Start of Block

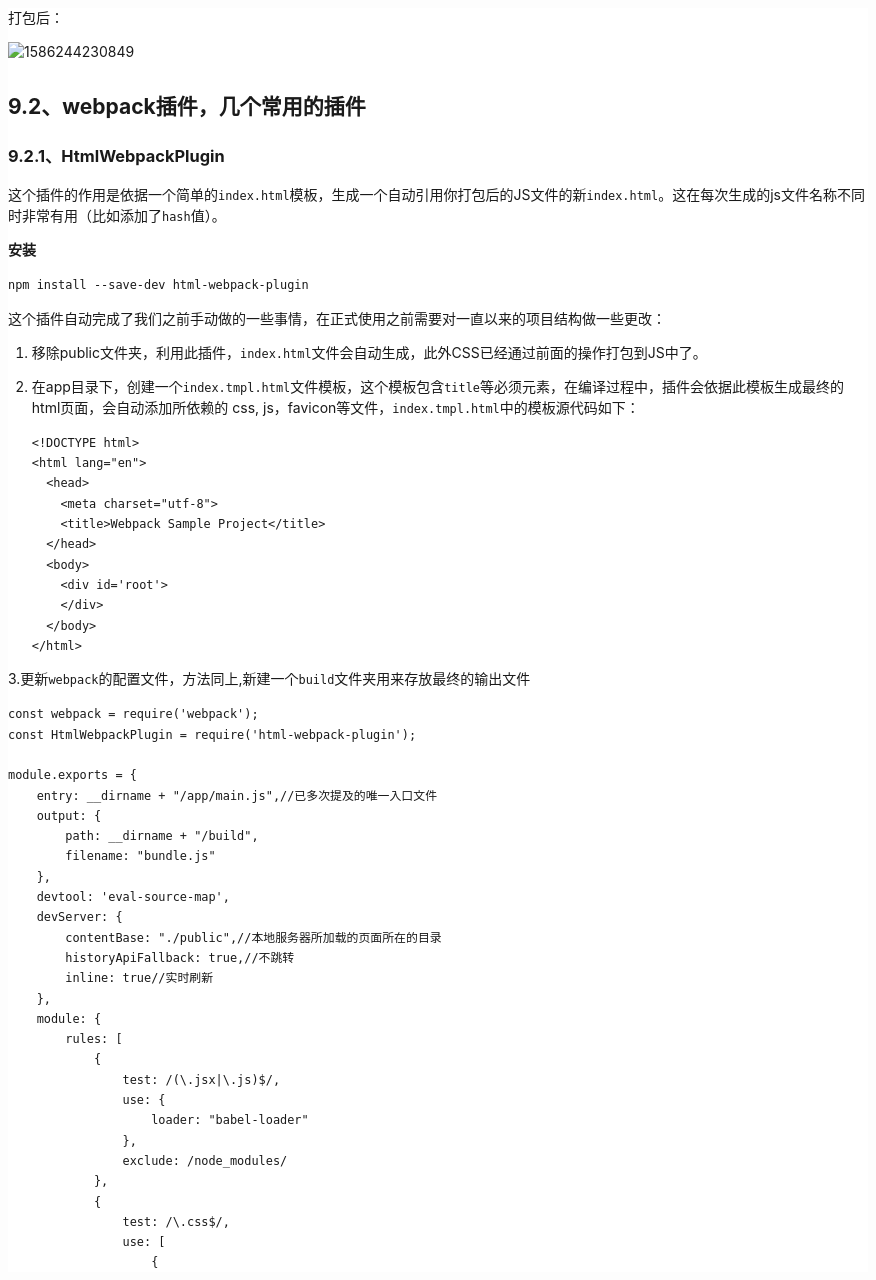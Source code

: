 打包后：

![1586244230849](C:\Users\shipe\AppData\Local\Temp\1586244230849.png)

 ## 9.2、webpack插件，几个常用的插件 

 ### 9.2.1、HtmlWebpackPlugin

这个插件的作用是依据一个简单的`index.html`模板，生成一个自动引用你打包后的JS文件的新`index.html`。这在每次生成的js文件名称不同时非常有用（比如添加了`hash`值）。 

**安装** 

```
npm install --save-dev html-webpack-plugin
```

 这个插件自动完成了我们之前手动做的一些事情，在正式使用之前需要对一直以来的项目结构做一些更改： 

1. 移除public文件夹，利用此插件，`index.html`文件会自动生成，此外CSS已经通过前面的操作打包到JS中了。

2. 在app目录下，创建一个`index.tmpl.html`文件模板，这个模板包含`title`等必须元素，在编译过程中，插件会依据此模板生成最终的html页面，会自动添加所依赖的 css, js，favicon等文件，`index.tmpl.html`中的模板源代码如下：

   ```
   <!DOCTYPE html>
   <html lang="en">
     <head>
       <meta charset="utf-8">
       <title>Webpack Sample Project</title>
     </head>
     <body>
       <div id='root'>
       </div>
     </body>
   </html>
   ```

 3.更新`webpack`的配置文件，方法同上,新建一个`build`文件夹用来存放最终的输出文件 

```
const webpack = require('webpack');
const HtmlWebpackPlugin = require('html-webpack-plugin');

module.exports = {
    entry: __dirname + "/app/main.js",//已多次提及的唯一入口文件
    output: {
        path: __dirname + "/build",
        filename: "bundle.js"
    },
    devtool: 'eval-source-map',
    devServer: {
        contentBase: "./public",//本地服务器所加载的页面所在的目录
        historyApiFallback: true,//不跳转
        inline: true//实时刷新
    },
    module: {
        rules: [
            {
                test: /(\.jsx|\.js)$/,
                use: {
                    loader: "babel-loader"
                },
                exclude: /node_modules/
            },
            {
                test: /\.css$/,
                use: [
                    {
```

End of Block

Output the records above as they stand, from the first line to the line with "1. 移除public文件夹", inclusive, and exclude the pictures.

Source code

: 打包后：

![1586244230849](C:\Users\shipe\AppData\Local\Temp\1586244230849.png)

 ## 9.2、webpack插件，几个常用的插件 

 ### 9.2.1、HtmlWebpackPlugin

这个插件的作用是依据一个简单的`index.html`模板，生成一个自动引用你打包后的JS文件的新`index.html`。这在每次生成的js文件名称不同时非常有用（比如添加了`hash`值）。 

**安装** 

```
npm install --save-dev html-webpack-plugin
```

 这个插件自动完成了我们之前手动做的一些事情，在正式使用之前需要对一直以来的项目结构做一些更改： 

1. 移除public文件夹，利用此插件，`index.html`文件会自动生成，此外CSS已经通过前面的操作打包到JS中了。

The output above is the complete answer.